À cet égard, il est presque touchant de voir que des entrepreneurs européens, encouragés par des orateurs et des consultants qui essaient avant tout de faire tourner leur propre petite entreprise, pensent encore que la Chine est un eldorado. Les entrepreneurs chinois admettent pourtant facilement qu’il est difficile pour les start-up véritablement innovantes de percer et de lutter contre les géants qui ne dédaignent pas de recevoir un milliard, ou plus, de la part des banques publiques. Qi Yin, le patron de la start-up Megvii, a comparé en plaisantant l’économie chinoise à une vieille voiture tunée. Elle brille, mais il n’est pas encore solide.

Le capitalisme d’État fait des ravages. Pour l’instant, l’innovation ne porte pas vraiment ses fruits.

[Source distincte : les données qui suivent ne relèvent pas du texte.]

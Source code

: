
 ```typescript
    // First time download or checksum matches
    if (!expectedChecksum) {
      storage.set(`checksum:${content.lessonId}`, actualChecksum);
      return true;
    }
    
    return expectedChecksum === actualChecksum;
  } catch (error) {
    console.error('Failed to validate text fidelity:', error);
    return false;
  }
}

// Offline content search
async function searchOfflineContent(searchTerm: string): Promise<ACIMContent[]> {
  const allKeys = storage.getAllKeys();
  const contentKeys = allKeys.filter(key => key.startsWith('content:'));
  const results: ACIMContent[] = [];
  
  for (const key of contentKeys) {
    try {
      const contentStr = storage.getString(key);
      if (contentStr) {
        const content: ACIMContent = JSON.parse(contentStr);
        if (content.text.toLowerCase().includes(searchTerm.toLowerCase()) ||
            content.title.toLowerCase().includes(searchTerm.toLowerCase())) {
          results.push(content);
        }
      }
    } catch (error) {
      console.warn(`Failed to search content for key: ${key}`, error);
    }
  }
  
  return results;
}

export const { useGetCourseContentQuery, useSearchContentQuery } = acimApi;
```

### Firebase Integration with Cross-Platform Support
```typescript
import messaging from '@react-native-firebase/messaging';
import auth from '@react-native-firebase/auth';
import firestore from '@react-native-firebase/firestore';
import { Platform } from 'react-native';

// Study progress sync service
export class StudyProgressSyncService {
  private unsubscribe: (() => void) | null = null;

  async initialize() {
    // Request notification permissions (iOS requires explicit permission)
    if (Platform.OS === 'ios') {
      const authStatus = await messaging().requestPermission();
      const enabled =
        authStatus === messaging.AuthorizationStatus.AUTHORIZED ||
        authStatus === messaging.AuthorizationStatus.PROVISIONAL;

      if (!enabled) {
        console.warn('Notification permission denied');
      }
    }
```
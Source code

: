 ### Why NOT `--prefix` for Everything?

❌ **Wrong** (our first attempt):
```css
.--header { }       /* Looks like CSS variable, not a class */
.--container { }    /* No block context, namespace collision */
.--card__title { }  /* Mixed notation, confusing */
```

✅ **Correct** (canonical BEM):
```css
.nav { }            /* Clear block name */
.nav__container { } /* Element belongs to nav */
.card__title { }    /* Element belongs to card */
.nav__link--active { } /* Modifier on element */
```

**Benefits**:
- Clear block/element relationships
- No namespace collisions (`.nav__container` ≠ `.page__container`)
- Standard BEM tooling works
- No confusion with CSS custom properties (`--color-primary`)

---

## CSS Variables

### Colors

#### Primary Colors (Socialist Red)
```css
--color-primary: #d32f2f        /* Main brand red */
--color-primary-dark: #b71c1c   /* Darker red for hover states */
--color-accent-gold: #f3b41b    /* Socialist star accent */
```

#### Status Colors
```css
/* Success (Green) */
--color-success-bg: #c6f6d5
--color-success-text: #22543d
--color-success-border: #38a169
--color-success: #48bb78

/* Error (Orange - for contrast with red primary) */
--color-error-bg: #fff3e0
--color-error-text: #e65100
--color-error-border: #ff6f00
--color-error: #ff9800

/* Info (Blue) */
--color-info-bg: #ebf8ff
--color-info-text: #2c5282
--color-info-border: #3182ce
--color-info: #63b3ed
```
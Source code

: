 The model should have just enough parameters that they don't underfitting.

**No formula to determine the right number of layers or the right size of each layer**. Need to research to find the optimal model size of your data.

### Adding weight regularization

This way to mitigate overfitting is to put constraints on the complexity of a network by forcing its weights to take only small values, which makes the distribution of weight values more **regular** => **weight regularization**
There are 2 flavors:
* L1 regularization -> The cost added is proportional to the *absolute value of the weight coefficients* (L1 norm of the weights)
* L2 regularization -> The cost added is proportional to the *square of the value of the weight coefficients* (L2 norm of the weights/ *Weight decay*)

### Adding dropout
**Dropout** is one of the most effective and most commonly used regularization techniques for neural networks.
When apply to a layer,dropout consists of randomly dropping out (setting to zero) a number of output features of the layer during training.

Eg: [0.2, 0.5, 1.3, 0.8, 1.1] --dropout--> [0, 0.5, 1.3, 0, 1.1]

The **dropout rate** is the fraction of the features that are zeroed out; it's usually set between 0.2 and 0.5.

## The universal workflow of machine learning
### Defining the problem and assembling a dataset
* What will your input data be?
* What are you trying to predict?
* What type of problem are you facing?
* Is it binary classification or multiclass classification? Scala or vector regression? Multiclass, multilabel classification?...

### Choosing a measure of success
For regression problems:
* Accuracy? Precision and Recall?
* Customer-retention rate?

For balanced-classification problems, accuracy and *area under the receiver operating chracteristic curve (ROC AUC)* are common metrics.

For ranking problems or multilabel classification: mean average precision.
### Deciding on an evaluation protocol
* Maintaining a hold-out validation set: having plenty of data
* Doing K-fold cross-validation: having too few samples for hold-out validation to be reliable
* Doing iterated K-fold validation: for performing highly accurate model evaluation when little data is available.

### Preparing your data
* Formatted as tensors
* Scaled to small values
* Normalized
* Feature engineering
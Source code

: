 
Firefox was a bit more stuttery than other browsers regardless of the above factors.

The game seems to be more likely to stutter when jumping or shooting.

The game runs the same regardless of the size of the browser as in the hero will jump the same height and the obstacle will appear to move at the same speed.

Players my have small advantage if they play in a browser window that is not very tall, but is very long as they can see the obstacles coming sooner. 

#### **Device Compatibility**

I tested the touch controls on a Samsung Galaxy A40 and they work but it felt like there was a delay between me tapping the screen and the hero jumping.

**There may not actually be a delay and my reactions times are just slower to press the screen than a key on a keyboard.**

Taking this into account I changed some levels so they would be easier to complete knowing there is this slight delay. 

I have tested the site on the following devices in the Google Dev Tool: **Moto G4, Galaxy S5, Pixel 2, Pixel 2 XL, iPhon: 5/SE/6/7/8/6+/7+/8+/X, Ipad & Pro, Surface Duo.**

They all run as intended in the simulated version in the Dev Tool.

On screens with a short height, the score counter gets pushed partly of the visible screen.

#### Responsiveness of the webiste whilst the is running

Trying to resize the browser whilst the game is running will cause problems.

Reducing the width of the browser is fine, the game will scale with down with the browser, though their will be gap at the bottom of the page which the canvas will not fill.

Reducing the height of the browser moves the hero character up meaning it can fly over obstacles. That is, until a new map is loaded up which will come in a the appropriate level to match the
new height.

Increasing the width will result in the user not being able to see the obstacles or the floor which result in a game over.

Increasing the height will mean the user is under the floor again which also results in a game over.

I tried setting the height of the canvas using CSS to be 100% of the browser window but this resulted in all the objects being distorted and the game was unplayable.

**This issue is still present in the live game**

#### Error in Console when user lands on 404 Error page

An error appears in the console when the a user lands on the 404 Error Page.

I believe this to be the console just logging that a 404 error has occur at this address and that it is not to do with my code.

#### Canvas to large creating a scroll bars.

Néanmoins, les progrès industriels chinois se poursuivent depuis plus de quatre décennies. À l’avenir, les défis ne feront qu’augmenter. Le contexte international est complexe. A l’interne aussi ce n’est guère rose si on regarde ce qui se passe à Hong Kong et dans le Xinjiang. La population en âge de travailler diminue en ce moment de près de cinq millions de personnes par an, alors que la productivité du travail n’augmente pas aussi rapidement. L’urbanisation ralentit également.

Personne ne peut prédire dans quelle direction ira la Chine. Il vaudrait mieux garder un oeil attentif sur l’Empire du Milieu. Dans le respect des énormes sacrifices consentis par les citoyens chinois modaux et l’attention portée à la manière dont il parvient à jouer sur les faiblesses occidentales – mais sans idolâtrie naïve.